- [Work to be completed] From the entries below, please output exactly the lines starting at the one containing "Items with no" and ending at the one containing "distribution with FlightGear.", both included.

___ Data for review

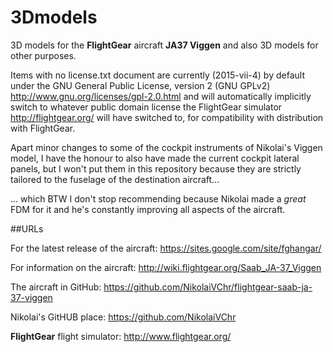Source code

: # 3Dmodels
3D models for the **FlightGear** aircraft **JA37 Viggen** and also 3D models for other purposes.


Items with no license.txt document are currently (2015-vii-4) by default under the GNU General Public License, version 2 (GNU GPLv2) http://www.gnu.org/licenses/gpl-2.0.html
and will automatically implicitly switch to whatever public domain license the FlightGear simulator http://flightgear.org/ will have switched to, for compatibility with
distribution with FlightGear.

Apart minor changes to some of the cockpit instruments of Nikolai's Viggen model, I have the honour to also have made the current cockpit lateral panels, but I won't put them
in this repository because they are strictly tailored to the fuselage of the destination aircraft...

... which BTW I don't stop recommending because Nikolai made a *great* FDM for it and he's constantly improving all aspects of the aircraft.


##URLs

For the latest release of the aircraft: https://sites.google.com/site/fghangar/

For information on the aircraft: http://wiki.flightgear.org/Saab_JA-37_Viggen

The aircraft in GitHub: https://github.com/NikolaiVChr/flightgear-saab-ja-37-viggen

Nikolai's GitHUB place: https://github.com/NikolaiVChr

**FlightGear** flight simulator: http://www.flightgear.org/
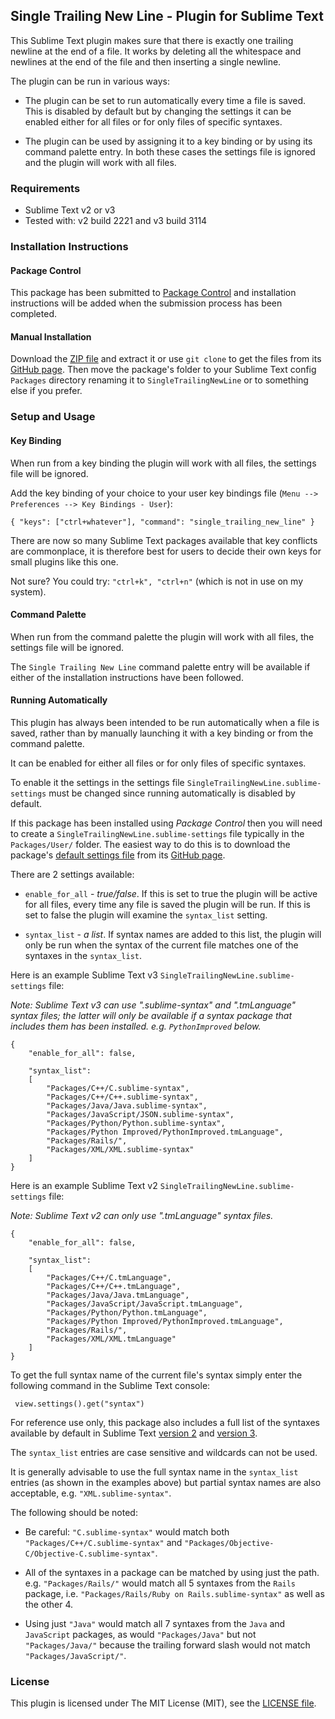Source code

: 
## Single Trailing New Line - Plugin for Sublime Text

This Sublime Text plugin makes sure that there is exactly one trailing newline at the end of a file. It works by deleting all the whitespace and newlines at the end of the file and then inserting a single newline.

The plugin can be run in various ways:

- The plugin can be set to run automatically every time a file is saved. This is disabled by default but by changing the settings it can be enabled either for all files or for only files of specific syntaxes.

- The plugin can be used by assigning it to a key binding or by using its command palette entry. In both these cases the settings file is ignored and the plugin will work with all files.

### Requirements

- Sublime Text v2 or v3
- Tested with: v2 build 2221 and v3 build 3114

### Installation Instructions

#### Package Control

This package has been submitted to [Package Control](http://packagecontrol.io) and installation instructions will be added when the submission process has been completed.

#### Manual Installation

Download the [ZIP file](https://github.com/mattst/sublime-single-trailing-new-line/archive/master.zip) and extract it or use `git clone` to get the files from its [GitHub page](https://github.com/mattst/sublime-single-trailing-new-line). Then move the package's folder to your Sublime Text config `Packages` directory renaming it to `SingleTrailingNewLine` or to something else if you prefer.

### Setup and Usage

#### Key Binding

When run from a key binding the plugin will work with all files, the settings file will be ignored.

Add the key binding of your choice to your user key bindings file (`Menu --> Preferences --> Key Bindings - User`):

    { "keys": ["ctrl+whatever"], "command": "single_trailing_new_line" }

There are now so many Sublime Text packages available that key conflicts are commonplace, it is therefore best for users to decide their own keys for small plugins like this one.

Not sure? You could try: `"ctrl+k", "ctrl+n"` (which is not in use on my system).

#### Command Palette

When run from the command palette the plugin will work with all files, the settings file will be ignored.

The `Single Trailing New Line` command palette entry will be available if either of the installation instructions have been followed. 

#### Running Automatically

This plugin has always been intended to be run automatically when a file is saved, rather than by manually launching it with a key binding or from the command palette.

It can be enabled for either all files or for only files of specific syntaxes.

To enable it the settings in the settings file `SingleTrailingNewLine.sublime-settings` must be changed since running automatically is disabled by default.

If this package has been installed using *Package Control* then you will need to create a `SingleTrailingNewLine.sublime-settings` file typically in the `Packages/User/` folder. The easiest way to do this is to download the package's [default settings file](https://raw.githubusercontent.com/mattst/sublime-single-trailing-new-line/master/SingleTrailingNewLine.sublime-settings) from its [GitHub page](https://github.com/mattst/sublime-single-trailing-new-line).

There are 2 settings available:

- `enable_for_all` - *true/false*. If this is set to true the plugin will be active for all files, every time any file is saved the plugin will be run. If this is set to false the plugin will examine the `syntax_list` setting.

- `syntax_list` - *a list*. If syntax names are added to this list, the plugin will only be run when the syntax of the current file matches one of the syntaxes in the `syntax_list`.

Here is an example Sublime Text v3 `SingleTrailingNewLine.sublime-settings` file:

*Note: Sublime Text v3 can use ".sublime-syntax" and ".tmLanguage" syntax files; the latter will only be available if a syntax package that includes them has been installed. e.g. `PythonImproved` below.*

    {
        "enable_for_all": false,

        "syntax_list":
        [
            "Packages/C++/C.sublime-syntax",
            "Packages/C++/C++.sublime-syntax",
            "Packages/Java/Java.sublime-syntax",
            "Packages/JavaScript/JSON.sublime-syntax",
            "Packages/Python/Python.sublime-syntax",
            "Packages/Python Improved/PythonImproved.tmLanguage",
            "Packages/Rails/",
            "Packages/XML/XML.sublime-syntax"
        ]
    }

Here is an example Sublime Text v2 `SingleTrailingNewLine.sublime-settings` file:

*Note: Sublime Text v2 can only use ".tmLanguage" syntax files.*

    {
        "enable_for_all": false,

        "syntax_list":
        [
            "Packages/C++/C.tmLanguage",
            "Packages/C++/C++.tmLanguage",
            "Packages/Java/Java.tmLanguage",
            "Packages/JavaScript/JavaScript.tmLanguage",
            "Packages/Python/Python.tmLanguage",
            "Packages/Python Improved/PythonImproved.tmLanguage",
            "Packages/Rails/",
            "Packages/XML/XML.tmLanguage"
        ]
    }

To get the full syntax name of the current file's syntax simply enter the following command in the Sublime Text console:

     view.settings().get("syntax")

For reference use only, this package also includes a full list of the syntaxes available by default in Sublime Text [version 2](https://github.com/mattst/sublime-single-trailing-new-line/blob/master/Sublime_Text_2221_Syntax_List) and [version 3](https://github.com/mattst/sublime-single-trailing-new-line/blob/master/Sublime_Text_3114_Syntax_List).

The `syntax_list` entries are case sensitive and wildcards can not be used.

It is generally advisable to use the full syntax name in the `syntax_list` entries (as shown in the examples above) but partial syntax names are also acceptable, e.g. `"XML.sublime-syntax"`. 

The following should be noted:

- Be careful: `"C.sublime-syntax"` would match both `"Packages/C++/C.sublime-syntax"` and `"Packages/Objective-C/Objective-C.sublime-syntax"`.

- All of the syntaxes in a package can be matched by using just the path. e.g. `"Packages/Rails/"` would match all 5 syntaxes from the `Rails` package, i.e. `"Packages/Rails/Ruby on Rails.sublime-syntax"` as well as the other 4.

- Using just `"Java"` would match all 7 syntaxes from the `Java` and `JavaScript` packages, as would `"Packages/Java"` but not `"Packages/Java/"` because the trailing forward slash would not match `"Packages/JavaScript/"`.

### License

This plugin is licensed under The MIT License (MIT), see the [LICENSE file](https://github.com/mattst/sublime-single-trailing-new-line/blob/master/LICENSE).
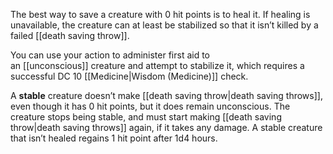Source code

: The best way to save a creature with 0 hit points is to heal it. If healing is unavailable, the creature can at least be stabilized so that it isn’t killed by a failed [[death saving throw]].  
  
You can use your action to administer first aid to an [[unconscious]] creature and attempt to stabilize it, which requires a successful DC 10 [[Medicine|Wisdom (Medicine)]] check.   
  
A **stable** creature doesn’t make [[death saving throw|death saving throws]], even though it has 0 hit points, but it does remain unconscious. The creature stops being stable, and must start making [[death saving throw|death saving throws]] again, if it takes any damage. A stable creature that isn’t healed regains 1 hit point after 1d4 hours.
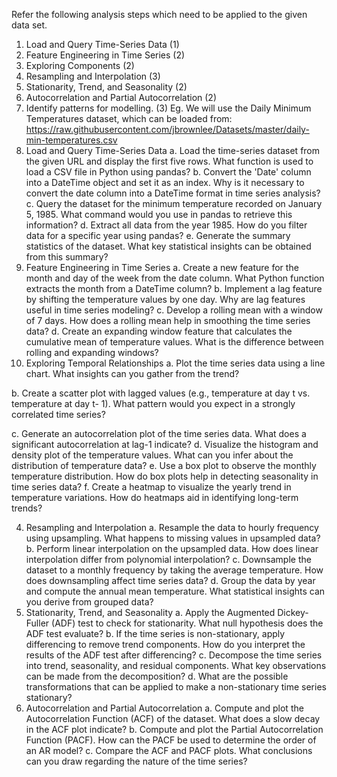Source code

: Refer the following analysis steps which need to be applied to the given data set.
1. Load and Query Time-Series Data (1)
2. Feature Engineering in Time Series (2)
3. Exploring Components (2)
4. Resampling and Interpolation (3)
5. Stationarity, Trend, and Seasonality (2)
6. Autocorrelation and Partial Autocorrelation (2)
7. Identify patterns for modelling. (3)
Eg.
We will use the Daily Minimum Temperatures dataset, which can be loaded from:
https://raw.githubusercontent.com/jbrownlee/Datasets/master/daily-min-temperatures.csv
1. Load and Query Time-Series Data
a. Load the time-series dataset from the given URL and display the first five rows. What
function is used to load a CSV file in Python using pandas?
b. Convert the 'Date' column into a DateTime object and set it as an index. Why is it necessary
to convert the date column into a DateTime format in time series analysis?
c. Query the dataset for the minimum temperature recorded on January 5, 1985. What
command would you use in pandas to retrieve this information?
d. Extract all data from the year 1985. How do you filter data for a specific year using pandas?
e. Generate the summary statistics of the dataset. What key statistical insights can be obtained
from this summary?
2. Feature Engineering in Time Series
a. Create a new feature for the month and day of the week from the date column. What Python
function extracts the month from a DateTime column?
b. Implement a lag feature by shifting the temperature values by one day. Why are lag features
useful in time series modeling?
c. Develop a rolling mean with a window of 7 days. How does a rolling mean help in
smoothing the time series data?
d. Create an expanding window feature that calculates the cumulative mean of temperature
values. What is the difference between rolling and expanding windows?
3. Exploring Temporal Relationships
a. Plot the time series data using a line chart. What insights can you gather from the trend?

b. Create a scatter plot with lagged values (e.g., temperature at day t vs. temperature at day t-
1). What pattern would you expect in a strongly correlated time series?

c. Generate an autocorrelation plot of the time series data. What does a significant
autocorrelation at lag-1 indicate?
d. Visualize the histogram and density plot of the temperature values. What can you infer
about the distribution of temperature data?
e. Use a box plot to observe the monthly temperature distribution. How do box plots help in
detecting seasonality in time series data?
f. Create a heatmap to visualize the yearly trend in temperature variations. How do heatmaps
aid in identifying long-term trends?

4. Resampling and Interpolation
a. Resample the data to hourly frequency using upsampling. What happens to missing values
in upsampled data?
b. Perform linear interpolation on the upsampled data. How does linear interpolation differ
from polynomial interpolation?
c. Downsample the dataset to a monthly frequency by taking the average temperature. How
does downsampling affect time series data?
d. Group the data by year and compute the annual mean temperature. What statistical insights
can you derive from grouped data?
5. Stationarity, Trend, and Seasonality
a. Apply the Augmented Dickey-Fuller (ADF) test to check for stationarity. What null
hypothesis does the ADF test evaluate?
b. If the time series is non-stationary, apply differencing to remove trend components. How
do you interpret the results of the ADF test after differencing?
c. Decompose the time series into trend, seasonality, and residual components. What key
observations can be made from the decomposition?
d. What are the possible transformations that can be applied to make a non-stationary time
series stationary?
6. Autocorrelation and Partial Autocorrelation
a. Compute and plot the Autocorrelation Function (ACF) of the dataset. What does a slow
decay in the ACF plot indicate?
b. Compute and plot the Partial Autocorrelation Function (PACF). How can the PACF be
used to determine the order of an AR model?
c. Compare the ACF and PACF plots. What conclusions can you draw regarding the nature
of the time series?
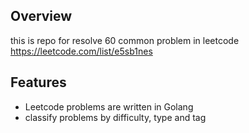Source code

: ## Overview

this is repo for resolve 60 common problem in leetcode
https://leetcode.com/list/e5sb1nes

## Features

- Leetcode problems are written in Golang
- classify problems by difficulty, type and tag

______

- [Response to this exercise]
Items with no license.txt document are currently (2015-vii-4) by default under the GNU General Public License, version 2 (GNU GPLv2) http://www.gnu.org/licenses/gpl-2.0.html
and will automatically implicitly switch to whatever public domain license the FlightGear simulator http://flightgear.org/ will have switched to, for compatibility with
distribution with FlightGear.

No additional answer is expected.